COSMO, the winning proposal for this year’s Young Architects Program (YAP) pavilion, was designed by Jaque’s Madrid and New York-based firm, Office for Political Innovation and will serve as a colossal canopy for the museum’s Warm Up concert series, as well as a self-contained ecosystem that will filter 3,000 gallons of water. In short, COSMO is the architectural love child of a disco ball and a science project.
This is the 16th year of PS1’s Young Architects Program, which hosts an annual competition to build a temporary installation in the museum’s courtyard, providing a weekend escape for New Yorkers—“Especially for those who don’t have a house in the Hamptons,” PS1 director Klaus Biesenbach remarked.
At the opening night fete, Jaque, dressed in a powder blue suit (the precise hue of COSMO), pointed toward the structure from PS1’s concrete front steps. For Jaque and his team, the challenge was, he said, “How to work with ordinary materials, and get very precise performance.”
The pavilion consists of twin crop irrigator chassis (imported from Turkey), which support a sinuous network of rubber tubing, suspended from a ring of hula-hoop-shaped piping.

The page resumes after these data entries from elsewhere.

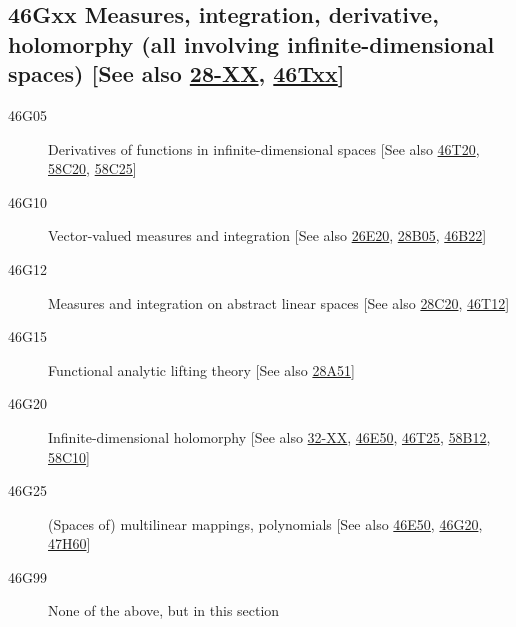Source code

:\documentclass[letterpaper]{article}
\begin{document}
\subsection*{46Gxx  Measures, integration, derivative, holomorphy (all involving infinite-\newline dimensional spaces) [See also \hyperref[28-XX]{28-XX}, \hyperref[46Txx]{46Txx}]}\label{46Gxx}
\begin{description}  
\item [46G05]\label{46G05} Derivatives of functions in infinite-dimensional spaces [See also \hyperref[46T20]{46T20}, \hyperref[58C20]{58C20}, \hyperref[58C25]{58C25}]
\item [46G10]\label{46G10} Vector-valued measures and integration [See also \hyperref[26E20]{26E20}, \hyperref[28B05]{28B05}, \hyperref[46B22]{46B22}]
\item [46G12]\label{46G12} Measures and integration on abstract linear spaces [See also \hyperref[28C20]{28C20}, \hyperref[46T12]{46T12}]
\item [46G15]\label{46G15} Functional analytic lifting theory [See also \hyperref[28A51]{28A51}]
\item [46G20]\label{46G20} Infinite-dimensional holomorphy [See also \hyperref[32-XX]{32-XX}, \hyperref[46E50]{46E50}, \hyperref[46T25]{46T25}, \hyperref[58B12]{58B12}, \hyperref[58C10]{58C10}]
\item [46G25]\label{46G25} (Spaces of) multilinear mappings, polynomials [See also \hyperref[46E50]{46E50}, \hyperref[46G20]{46G20}, \hyperref[47H60]{47H60}]
\item [46G99]\label{46G99} None of the above, but in this section
\end{description}
\end{document}
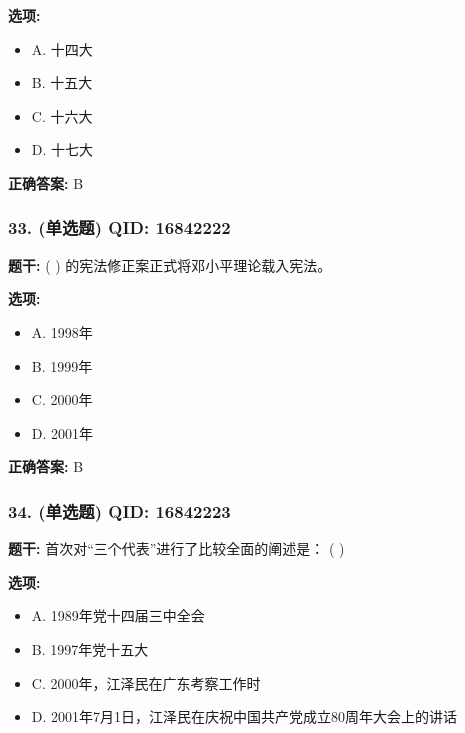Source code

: \documentclass[12pt,UTF8]{ctexart}
\begin{document}
\textbf{选项:}
\begin{itemize}[leftmargin=*]

  \item A. 十四大

  \item B. 十五大

  \item C. 十六大

  \item D. 十七大

\end{itemize}

\textbf{正确答案:}
B

\vspace{0.3em}\hrulefill\vspace{0.7em}

\subsubsection*{33. (单选题) \small QID: 16842222}

\textbf{题干:}
( ) 的宪法修正案正式将邓小平理论载入宪法。

\textbf{选项:}
\begin{itemize}[leftmargin=*]

  \item A. 1998年

  \item B. 1999年

  \item C. 2000年

  \item D. 2001年

\end{itemize}

\textbf{正确答案:}
B

\vspace{0.3em}\hrulefill\vspace{0.7em}

\subsubsection*{34. (单选题) \small QID: 16842223}

\textbf{题干:}
首次对“三个代表”进行了比较全面的阐述是： ( )

\textbf{选项:}
\begin{itemize}[leftmargin=*]

  \item A. 1989年党十四届三中全会

  \item B. 1997年党十五大

  \item C. 2000年，江泽民在广东考察工作时

  \item D. 2001年7月1日，江泽民在庆祝中国共产党成立80周年大会上的讲话

\end{itemize}
\end{document}
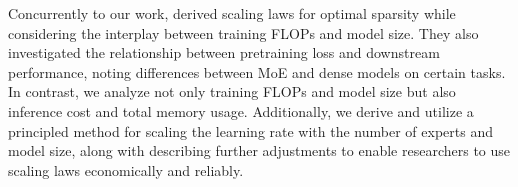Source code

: Concurrently to our work, \citet{abnar2025parametersvsflopsscaling} derived scaling laws for optimal sparsity while considering the interplay between training FLOPs and model size. They also investigated the relationship between pretraining loss and downstream performance, noting differences between MoE and dense models on certain tasks. In contrast, we analyze not only training FLOPs and model size but also inference cost and total memory usage. Additionally, we derive and utilize a principled method for scaling the learning rate with the number of experts and model size, along with describing further adjustments to enable researchers to use scaling laws economically and reliably.



















\newpage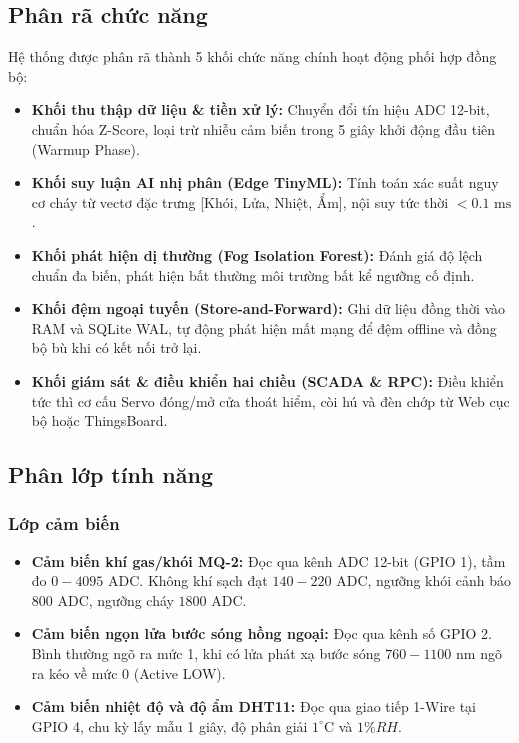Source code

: \subsection{Phân rã chức năng}
Hệ thống được phân rã thành 5 khối chức năng chính hoạt động phối hợp đồng bộ:
\begin{itemize}
    \item \textbf{Khối thu thập dữ liệu \& tiền xử lý:} Chuyển đổi tín hiệu ADC 12-bit, chuẩn hóa Z-Score, loại trừ nhiễu cảm biến trong 5 giây khởi động đầu tiên (Warmup Phase).
    \item \textbf{Khối suy luận AI nhị phân (Edge TinyML):} Tính toán xác suất nguy cơ cháy từ vectơ đặc trưng [Khói, Lửa, Nhiệt, Ẩm], nội suy tức thời $<0.1\text{ ms}$.
    \item \textbf{Khối phát hiện dị thường (Fog Isolation Forest):} Đánh giá độ lệch chuẩn đa biến, phát hiện bất thường môi trường bất kể ngưỡng cố định.
    \item \textbf{Khối đệm ngoại tuyến (Store-and-Forward):} Ghi dữ liệu đồng thời vào RAM và SQLite WAL, tự động phát hiện mất mạng để đệm offline và đồng bộ bù khi có kết nối trở lại.
    \item \textbf{Khối giám sát \& điều khiển hai chiều (SCADA \& RPC):} Điều khiển tức thì cơ cấu Servo đóng/mở cửa thoát hiểm, còi hú và đèn chớp từ Web cục bộ hoặc ThingsBoard.
\end{itemize}
\subsection{Phân lớp tính năng}
\subsubsection{Lớp cảm biến}
\begin{itemize}
    \item \textbf{Cảm biến khí gas/khói MQ-2:} Đọc qua kênh ADC 12-bit (GPIO 1), tầm đo $0 - 4095\text{ ADC}$. Không khí sạch đạt $140 - 220\text{ ADC}$, ngưỡng khói cảnh báo $800\text{ ADC}$, ngưỡng cháy $1800\text{ ADC}$.
    \item \textbf{Cảm biến ngọn lửa bước sóng hồng ngoại:} Đọc qua kênh số GPIO 2. Bình thường ngõ ra mức 1, khi có lửa phát xạ bước sóng $760 - 1100\text{ nm}$ ngõ ra kéo về mức 0 (Active LOW).
    \item \textbf{Cảm biến nhiệt độ và độ ẩm DHT11:} Đọc qua giao tiếp 1-Wire tại GPIO 4, chu kỳ lấy mẫu 1 giây, độ phân giải $1^\circ\text{C}$ và $1\% RH$.
\end{itemize}
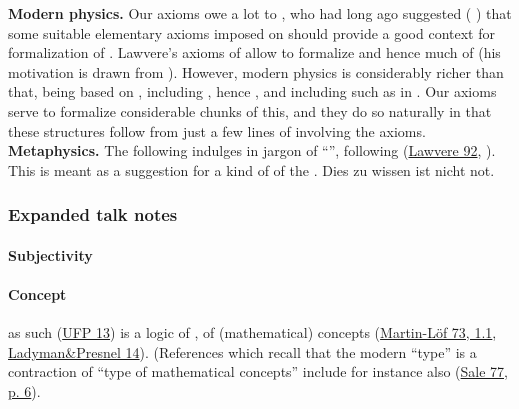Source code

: \documentclass[12pt,titlepage]{article}
\theoremstyle{plain}
\theoremstyle{definition}
\theoremstyle{remark}
\begin{document}
\textbf{Modern physics.} Our axioms owe a lot to , who had long ago suggested (  ) that some suitable elementary axioms imposed on  should provide a good context for formalization of . Lawvere's axioms of  allow to formalize  and hence much of  (his motivation is drawn from ). However, modern physics is considerably richer than that, being based on    , including , hence , and including  such as  in . Our axioms serve to formalize considerable chunks of this, and they do so naturally in that these structures follow from just a few lines of  involving the axioms.
\textbf{Metaphysics.} The following indulges in  jargon of ``'', following (\href{http://ncatlab.org/nlab/show/objective+and+subjective+logic#Lawvere92}{Lawvere 92}, ). This is meant as a suggestion for a kind of  of the . Dies zu wissen ist nicht not.
\hypertarget{expanded_talk_notes}{}\subsubsection*{{Expanded talk notes}}\label{expanded_talk_notes}
\hypertarget{FormalizationConcepts}{}\paragraph*{{Subjectivity}}\label{FormalizationConcepts}
\hypertarget{ConceptFormalization}{}\paragraph*{{Concept}}\label{ConceptFormalization}
 as such (\hyperlink{UFP13}{UFP 13}) is a logic of , of (mathematical) concepts (\hyperlink{MartinLoef73}{Martin-Löf 73, 1.1}, \hyperlink{LadymanPresnel14}{Ladyman\&Presnel 14}). (References which recall that the modern ``type'' is a contraction of ``type of mathematical concepts'' include for instance also (\hyperlink{Sale77}{Sale 77, p. 6}).
\end{document}
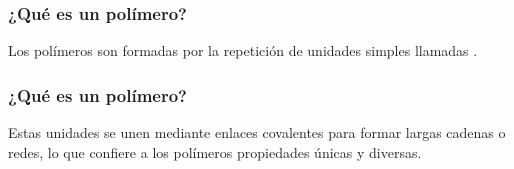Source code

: \documentclass[14pt]{beamer}
\begin{document}
\begin{frame}
\frametitle{¿Qué es un polímero?}
Los polímeros son  formadas por la repetición de unidades simples llamadas .
\end{frame}
\begin{frame}
\frametitle{¿Qué es un polímero?}
Estas unidades se unen mediante enlaces covalentes para formar largas cadenas o redes, lo que confiere a los polímeros propiedades únicas y diversas.
\end{frame}
\end{document}
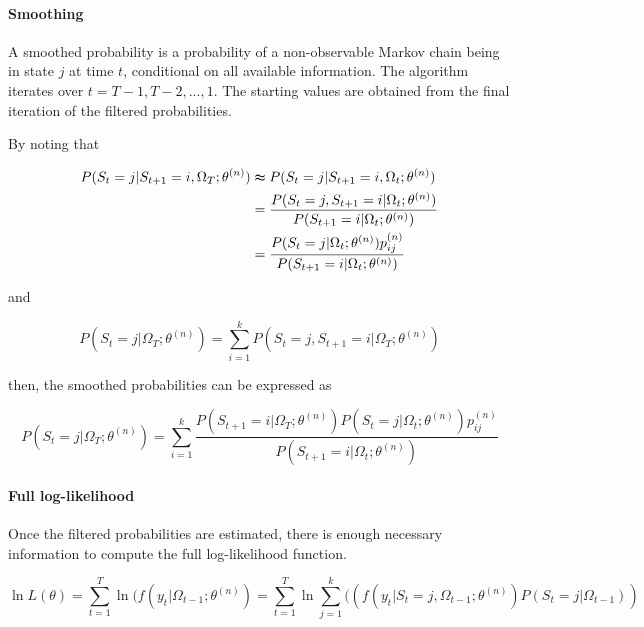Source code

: \paragraph{Smoothing}

A smoothed probability is a probability of a non-observable Markov
chain being in state $j$ at time $t$, conditional on all available
information. The algorithm iterates over $t=T-1,T-2,...,1$. The starting
values are obtained from the final iteration of the filtered probabilities.

By noting that

\begin{align}
P(S_{t}=j|S_{t+1}=i,\Omega_{T};\theta^{(n)}) & \thickapprox P(S_{t}=j|S_{t+1}=i,\Omega_{t};\theta^{(n)})\nonumber \\
 & =\frac{P(S_{t}=j,S_{t+1}=i|\Omega_{t};\theta^{(n)})}{P(S_{t+1}=i|\Omega_{t};\theta^{(n)})}\nonumber \\
 & =\frac{P(S_{t}=j|\Omega_{t};\theta^{(n)})p_{ij}^{(n)}}{P(S_{t+1}=i|\Omega_{t};\theta^{(n)})}
\end{align}

and

\begin{equation}
P(S_{t}=j|\Omega_{T};\theta^{(n)})=\sum_{i=1}^{k}P(S_{t}=j,S_{t+1}=i|\Omega_{T};\theta^{(n)})
\end{equation}

then, the smoothed probabilities can be expressed as

\begin{equation}
P(S_{t}=j|\Omega_{T};\theta^{(n)})=\sum_{i=1}^{k}\frac{P(S_{t+1}=i|\Omega_{T};\theta^{(n)})P(S_{t}=j|\Omega_{t};\theta^{(n)})p_{ij}^{(n)}}{P(S_{t+1}=i|\Omega_{t};\theta^{(n)})}
\end{equation}


\paragraph{Full log-likelihood}

Once the filtered probabilities are estimated, there is enough necessary
information to compute the full log-likelihood function.

\begin{equation}
\ln L(\theta)=\sum_{t=1}^{T}\ln(f(y_{t}|\Omega_{t-1};\theta^{(n)})=\sum_{t=1}^{T}\ln\sum_{j=1}^{k}((f(y_{t}|S_{t}=j,\Omega_{t-1};\theta^{(n)})P(S_{t}=j|\Omega_{t-1}))\label{eq:loglik}
\end{equation}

At each chassis’ base, are four tanks, filled with murky water and illuminated by multi-colored lights. The water will circulate through COSMO’s network of plastic tubing, suspended plant ecosystems, and become completely purified over the summer months. Next week, special microbes will be introduced to the water and will glow when the water reaches a specific level of purity. The architect estimates the water will be potable in about two weeks.
It took three weeks to assemble COSMO (which was sponsored by Bloomberg Philanthropies) and about 80 team members—including experts from the Queens Botanical Garden, Arup, BAC engineering, and an algae farm on Long Island.
Jaque hopes that exposing water networks will spark dialogue about global water shortages, without being overly didactic. “COSMO is not designed to solve problems,” Jaque said, “but to show how infrastructure could gain from the architectural tradition.”
As the sun set and the sky cleared, COSMO began to glow, with lights flashing around it from both the structure itself, and from partygoers eagerly uploading photos to Instagram.
You can bust a move with COSMO this Saturday at PS1’s opening Warm Up party. COSMO will be stationed in the museum’s courtyard through September 7, 2015.